フォーカス

「バーバリー」2021年春夏を読み解く 森の中の無観客ショーで表現した”人魚とサメのラブストーリー”

 2021年春夏シーズンのロンドン・ファッション・ウイークが9月17日、開幕した。トップバッターはリカルド・ティッシ(Riccardo Tisci)がチーフ・クリエイティブ・オフィサー(CCO)を務める「バーバリー(BURBERRY)」。アマゾンが提供するライブストリーミング配信プラットフォーム、ツイッチ(Twitch)を通して、イギリスの大自然の中で行なった無観客ショーを配信した。ここでは、「WWDジャパン」編集長の向千鶴と、ロンドン・ファッション・ウイーク担当記者の大杉真心が対談し、それぞれの視点で今回のコレクションを読み解く。

向:さあ、21年春夏ロンドン・ファッション・ウィークが始まりましたね。皮切りは「バーバリー(BURBERRY)」。発表した日付は今回も17日。なぜなら17はリカルド・ティッシのラッキナンバーだからです。先シーズンまでは現地ロンドンを取材していた大杉さん、バーチャルで見た「バーバリー」はどうでしたか?すごい情報量でしたよね。

大杉:驚きが満載でした!ライブストリーミング配信プラットフォーム、ツイッチを使った発表でしたが、私は昨日までツイッチの存在を知らず……(笑)。調べてみるとゲーム実況などで有名なツールなんですね。

向:ファッションショーをツイッチで見るのは初めて。

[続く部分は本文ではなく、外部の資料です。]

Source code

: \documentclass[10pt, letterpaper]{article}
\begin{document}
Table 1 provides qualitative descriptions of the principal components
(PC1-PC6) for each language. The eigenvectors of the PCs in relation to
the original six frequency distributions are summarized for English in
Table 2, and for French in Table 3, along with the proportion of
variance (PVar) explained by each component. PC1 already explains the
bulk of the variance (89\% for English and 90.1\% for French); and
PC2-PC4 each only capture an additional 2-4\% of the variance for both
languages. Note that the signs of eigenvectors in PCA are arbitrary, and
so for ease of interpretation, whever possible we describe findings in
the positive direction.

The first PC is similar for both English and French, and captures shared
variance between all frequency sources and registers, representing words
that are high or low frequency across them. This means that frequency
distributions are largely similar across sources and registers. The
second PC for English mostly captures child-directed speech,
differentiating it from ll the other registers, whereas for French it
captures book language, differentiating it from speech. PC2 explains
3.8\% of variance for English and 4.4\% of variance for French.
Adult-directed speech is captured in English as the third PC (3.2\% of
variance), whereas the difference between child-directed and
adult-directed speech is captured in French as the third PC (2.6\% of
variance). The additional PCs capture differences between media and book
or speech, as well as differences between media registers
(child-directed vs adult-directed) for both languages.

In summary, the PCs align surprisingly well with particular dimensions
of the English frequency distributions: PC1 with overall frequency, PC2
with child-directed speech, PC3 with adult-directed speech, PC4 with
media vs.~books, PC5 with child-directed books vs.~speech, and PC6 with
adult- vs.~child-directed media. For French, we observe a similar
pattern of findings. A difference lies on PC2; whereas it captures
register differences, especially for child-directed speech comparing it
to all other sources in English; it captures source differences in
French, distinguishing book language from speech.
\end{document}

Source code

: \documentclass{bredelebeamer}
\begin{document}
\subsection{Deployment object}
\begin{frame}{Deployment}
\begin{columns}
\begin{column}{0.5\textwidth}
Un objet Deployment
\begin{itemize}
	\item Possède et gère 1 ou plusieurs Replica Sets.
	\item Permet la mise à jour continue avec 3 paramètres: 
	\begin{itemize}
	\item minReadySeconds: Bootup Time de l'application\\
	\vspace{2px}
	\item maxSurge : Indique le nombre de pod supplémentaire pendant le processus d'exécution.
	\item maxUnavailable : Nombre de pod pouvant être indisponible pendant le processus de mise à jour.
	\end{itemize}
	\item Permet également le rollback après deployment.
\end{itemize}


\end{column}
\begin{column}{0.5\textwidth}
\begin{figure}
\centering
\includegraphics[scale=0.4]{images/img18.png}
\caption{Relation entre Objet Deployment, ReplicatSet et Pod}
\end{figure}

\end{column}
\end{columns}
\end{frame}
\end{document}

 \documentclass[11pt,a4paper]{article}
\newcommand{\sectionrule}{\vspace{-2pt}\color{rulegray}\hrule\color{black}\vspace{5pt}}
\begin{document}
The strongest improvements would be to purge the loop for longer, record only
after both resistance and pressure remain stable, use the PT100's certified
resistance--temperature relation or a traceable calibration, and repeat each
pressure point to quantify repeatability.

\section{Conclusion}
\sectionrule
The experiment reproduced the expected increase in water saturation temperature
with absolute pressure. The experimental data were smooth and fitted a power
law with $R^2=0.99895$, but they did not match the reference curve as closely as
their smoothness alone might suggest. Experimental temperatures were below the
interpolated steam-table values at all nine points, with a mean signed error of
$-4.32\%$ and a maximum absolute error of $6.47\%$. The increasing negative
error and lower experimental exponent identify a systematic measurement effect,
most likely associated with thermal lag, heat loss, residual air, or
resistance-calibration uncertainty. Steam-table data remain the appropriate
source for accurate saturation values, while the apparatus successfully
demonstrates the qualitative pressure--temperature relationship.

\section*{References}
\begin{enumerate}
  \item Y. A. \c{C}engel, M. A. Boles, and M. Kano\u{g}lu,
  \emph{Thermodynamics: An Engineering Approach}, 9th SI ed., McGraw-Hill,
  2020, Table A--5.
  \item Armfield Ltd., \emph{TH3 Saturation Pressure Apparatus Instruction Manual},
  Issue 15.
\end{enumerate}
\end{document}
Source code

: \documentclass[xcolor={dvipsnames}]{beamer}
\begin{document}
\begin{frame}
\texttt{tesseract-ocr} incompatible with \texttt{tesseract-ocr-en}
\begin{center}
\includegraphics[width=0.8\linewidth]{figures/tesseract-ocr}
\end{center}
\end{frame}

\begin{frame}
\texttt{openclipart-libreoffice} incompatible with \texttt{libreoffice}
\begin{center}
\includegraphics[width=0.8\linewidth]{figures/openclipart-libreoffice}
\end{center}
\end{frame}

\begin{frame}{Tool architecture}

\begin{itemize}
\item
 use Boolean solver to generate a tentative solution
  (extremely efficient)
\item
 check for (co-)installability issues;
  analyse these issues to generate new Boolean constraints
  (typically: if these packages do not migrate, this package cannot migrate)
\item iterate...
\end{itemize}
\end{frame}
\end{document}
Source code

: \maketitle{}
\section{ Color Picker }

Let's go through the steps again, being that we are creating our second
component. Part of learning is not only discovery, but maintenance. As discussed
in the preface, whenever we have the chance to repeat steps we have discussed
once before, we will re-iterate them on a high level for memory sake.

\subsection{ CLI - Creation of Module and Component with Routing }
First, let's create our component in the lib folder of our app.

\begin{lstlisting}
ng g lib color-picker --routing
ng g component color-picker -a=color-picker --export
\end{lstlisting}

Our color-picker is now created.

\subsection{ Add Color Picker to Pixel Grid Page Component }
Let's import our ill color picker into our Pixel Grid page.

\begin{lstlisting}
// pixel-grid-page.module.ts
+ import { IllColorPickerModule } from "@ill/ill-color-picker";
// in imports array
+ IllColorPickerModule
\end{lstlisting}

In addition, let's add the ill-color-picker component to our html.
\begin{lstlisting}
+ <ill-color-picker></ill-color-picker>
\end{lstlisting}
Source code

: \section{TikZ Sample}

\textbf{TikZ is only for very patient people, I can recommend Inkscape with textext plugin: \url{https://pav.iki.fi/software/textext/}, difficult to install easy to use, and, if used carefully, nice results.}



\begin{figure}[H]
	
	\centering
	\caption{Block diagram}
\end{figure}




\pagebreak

正直、最初はユーチューブでいいじゃない、と思ったけれどショーが始まってそのスケール感ある表現にびっくり。森の中に没入してゆく感を楽しめました。大杉さんはショーの前の4人のインフルエンサー対談から見たでしょ?どうでした?あの右上の占い師のような女性は誰? 

大杉:歌手のエリカ・バドゥ(Erykah Badu)です。モデルのベラ・ハディッド(Bella Hadid)、歌手のロザリア(Rosalia)、ギタリストのスティーヴ・レイシー(Steve Lacy)の4人が前座のようなライブトークを行いました。皆、リカルドとつながりがあって、彼との思い出話や、デザインの好きなところなどを語っていました。一緒にショーを見る前のワクワク感を共有できるのは、デジタルでもちょっとリアルな感覚が味わえました。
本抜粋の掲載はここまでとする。